Hydrogen Atom Imaging: An MRI procedure reveals an image of a body part using the hydrogen atoms in that part.  A hydrogen atom is simply one proton with one electron around it. These atoms are all spinning, with axes pointing in random directions.  Hydrogen atoms are abundant in fat and water, which are present almost throughout the body.

• MRI Machine Components: An MRI machine has four essential components. 
  • Bore: The machine itself looks like a giant donut. The person whose body is to be scanned is inserted inside the hole in the centre, called the bore. 
    • There is a powerful superconducting magnet inside the donut whose job is to produce a powerful and stable magnetic field around the body. Once the body part to be scanned is at the centre of the bore, the magnetic field is switched on.
  • Magnetic Moment: Each hydrogen atom has a powerful magnetic moment, which means in the presence of a magnetic field, the atom’s spin axis will point along the field’s direction. 
    • The superconducting magnet generates a magnetic field along the central axis of the machine.
    • This causes approximately half of the hydrogen atoms within the targeted area to align in one direction while the other half aligns in the opposite direction. 
    • This alignment is nearly precise, with only a few atoms out of millions remaining unaligned, forming a small population of “excess” atoms oriented in one of the two directions.
  • Radiofrequency Pulse and Atom Excitation: A device that emits a radiofrequency pulse at the part under the scanner. 
    • When the pulse is ‘on’, only the small population of ‘excess’ atoms absorbs the radiation and gets excited. 
    • When the pulse goes ‘off’, these atoms emit the absorbed energy and return to their original, lower energy states. 
    • The frequency of pulse the ‘excess’ atoms have to absorb is called the Larmor frequency.

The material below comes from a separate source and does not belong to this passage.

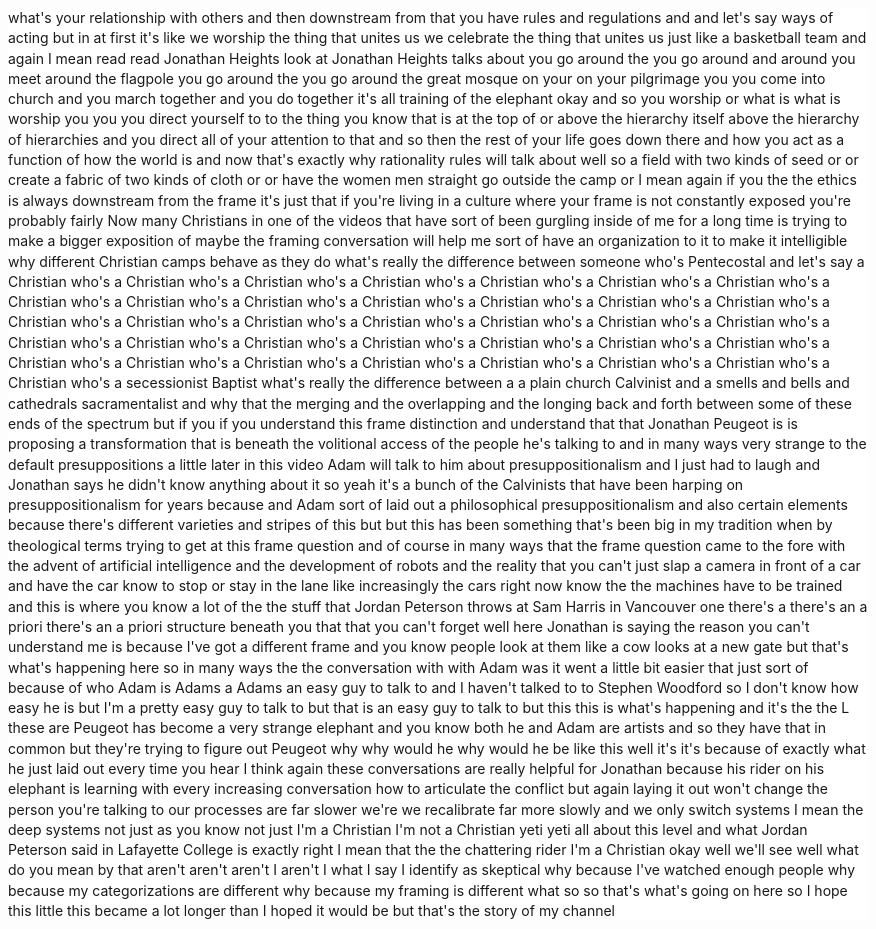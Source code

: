 what's your relationship with others and then downstream from that you have rules and regulations and and let's say ways of acting but in at first it's like we worship the thing that unites us we celebrate the thing that unites us just like a basketball team and again I mean read read Jonathan Heights look at Jonathan Heights talks about you go around the you go around and around you meet around the flagpole you go around the you go around the great mosque on your on your pilgrimage you you come into church and you march together and you do together it's all training of the elephant okay and so you worship or what is what is worship you you you direct yourself to to the thing you know that is at the top of or above the hierarchy itself above the hierarchy of hierarchies and you direct all of your attention to that and so then the rest of your life goes down there and how you act as a function of how the world is and now that's exactly why rationality rules will talk about well so a field with two kinds of seed or or create a fabric of two kinds of cloth or or have the women men straight go outside the camp or I mean again if you the the ethics is always downstream from the frame it's just that if you're living in a culture where your frame is not constantly exposed you're probably fairly Now many Christians in one of the videos that have sort of been gurgling inside of me for a long time is trying to make a bigger exposition of maybe the framing conversation will help me sort of have an organization to it to make it intelligible why different Christian camps behave as they do what's really the difference between someone who's Pentecostal and let's say a Christian who's a Christian who's a Christian who's a Christian who's a Christian who's a Christian who's a Christian who's a Christian who's a Christian who's a Christian who's a Christian who's a Christian who's a Christian who's a Christian who's a Christian who's a Christian who's a Christian who's a Christian who's a Christian who's a Christian who's a Christian who's a Christian who's a Christian who's a Christian who's a Christian who's a Christian who's a Christian who's a Christian who's a Christian who's a Christian who's a Christian who's a Christian who's a Christian who's a Christian who's a Christian who's a Christian who's a secessionist Baptist what's really the difference between a a plain church Calvinist and a smells and bells and cathedrals sacramentalist and why that the merging and the overlapping and the longing back and forth between some of these ends of the spectrum but if you if you understand this frame distinction and understand that that Jonathan Peugeot is is proposing a transformation that is beneath the volitional access of the people he's talking to and in many ways very strange to the default presuppositions a little later in this video Adam will talk to him about presuppositionalism and I just had to laugh and Jonathan says he didn't know anything about it so yeah it's a bunch of the Calvinists that have been harping on presuppositionalism for years because and Adam sort of laid out a philosophical presuppositionalism and also certain elements because there's different varieties and stripes of this but but this has been something that's been big in my tradition when by theological terms trying to get at this frame question and of course in many ways that the frame question came to the fore with the advent of artificial intelligence and the development of robots and the reality that you can't just slap a camera in front of a car and have the car know to stop or stay in the lane like increasingly the cars right now know the the machines have to be trained and this is where you know a lot of the the stuff that Jordan Peterson throws at Sam Harris in Vancouver one there's a there's an a priori there's an a priori structure beneath you that that you can't forget well here Jonathan is saying the reason you can't understand me is because I've got a different frame and you know people look at them like a cow looks at a new gate but that's what's happening here so in many ways the the conversation with with Adam was it went a little bit easier that just sort of because of who Adam is Adams a Adams an easy guy to talk to and I haven't talked to to Stephen Woodford so I don't know how easy he is but I'm a pretty easy guy to talk to but that is an easy guy to talk to but this this is what's happening and it's the the L these are Peugeot has become a very strange elephant and you know both he and Adam are artists and so they have that in common but they're trying to figure out Peugeot why why would he why would he be like this well it's it's because of exactly what he just laid out every time you hear I think again these conversations are really helpful for Jonathan because his rider on his elephant is learning with every increasing conversation how to articulate the conflict but again laying it out won't change the person you're talking to our processes are far slower we're we recalibrate far more slowly and we only switch systems I mean the deep systems not just as you know not just I'm a Christian I'm not a Christian yeti yeti all about this level and what Jordan Peterson said in Lafayette College is exactly right I mean that the the chattering rider I'm a Christian okay well we'll see well what do you mean by that aren't aren't aren't I aren't I what I say I identify as skeptical why because I've watched enough people why because my categorizations are different why because my framing is different what so so that's what's going on here so I hope this little this became a lot longer than I hoped it would be but that's the story of my channel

Its value depends on the strength of the magnetic field and the type of tissue in which the atoms are present.
  • Detector:  A detector, receives the emissions and converts them to signals, which are sent to a computer that uses them to recreate two- or three-dimensional images of that part of the body.

Pros of MRI

• Gradient Magnetic Fields for Focused Imaging: Following the activation of the primary strong magnetic field, the MRI machine engages three additional magnets that generate smaller magnetic fields.
  • These fields are weaker than the main field by a factor of approximately 80 or more. These auxiliary fields also possess a gradient, meaning they are not uniform. 
  • They interact with the main field in the targeted area of the scan, emphasizing specific regions for detailed imaging.
• Precision Scanning with Gradient Magnet Sequences: By selectively activating and deactivating the gradient magnets in predetermined sequences, the MRI machine can scan segments as narrow as a few millimeters. 
  • These sequences can also be coordinated to scan various regions of the individual’s body without necessitating movement within the bore.
• Comprehensive Body Imaging Capability: Due to the machine’s construction and the arrangement of magnets within it, an MRI scan can effectively capture images of the body from multiple useful angles and, if necessary, in extremely fine increments.
• Tissue Differentiation: When the “excess” atoms release the absorbed energy to revert to lower energy states, this process occurs over a period known as the T1 relaxation time. 
  • Hydrogen atoms in water exhibit varying T1 values based on the tissue they inhabit. MRI machines capitalize on this discrepancy to represent different tissues in distinct shades of grey. 
  • Additionally, clinicians may inject a contrast agent—usually a gadolinium-based compound—to individuals, reducing the T1 time in certain tissues and enhancing their visibility in MRI scans.
• Safety of MRI Scans and Magnetic Field Effects: Extensive research has explored the impact of strong magnetic fields on the human body. 
  • MRI scans are deemed safe as the magnetic fields dissipate once the scan concludes, and the atoms within the scanned area return to their normal state without enduring any lasting effects. 
  • There is no evidence of long-term harm associated with MRI scans. 

Cons of MRI

• Shortcoming: Due to the strong magnetic fields utilized in MRI scans, individuals with implanted metallic objects such as shrapnel or medical implants like pacemakers may be ineligible for the procedure. 
  • Additionally, even carrying a credit card in their pocket can result in the magnetic strip being erased by the MRI’s magnetic fields.
• Huge Cost: MRI machines incur significant expenses, with costs ranging from several tens of lakhs to a few crores, depending on factors like magnetic field strength and imaging quality specifications. 
  • These expenses are transferred to patients by diagnostic facilities. Depending on clinical needs, individual scans can often exceed Rs 10,000, a substantial amount in India, particularly for uninsured individuals and those needing multiple MRI scans.
• Discomfort of Using the Machine: Although, conveniently, the individual doesn’t need to relocate within the bore for scanning different body parts, they are required to remain still for extended periods, often tens of minutes, until the scan concludes. 
  • Any movement by the individual can distort the resulting image, necessitating a repeat of the scan.
• Heat Dissipation: Producing a magnetic field of 1 tesla or higher, like the main magnet does, is a considerable challenge. 
  • As the non-superconducting materials will dissipate energy as heat, sustaining this setup requires a significant amount of energy, which incurs high costs.
• Noise Generation in MRI Operation: The switching of heavy currents within the machine, particularly when the gradient coils operate sequentially, results in loud noises during operation. 
  • This additional noise can cause discomfort for the individual undergoing the scan.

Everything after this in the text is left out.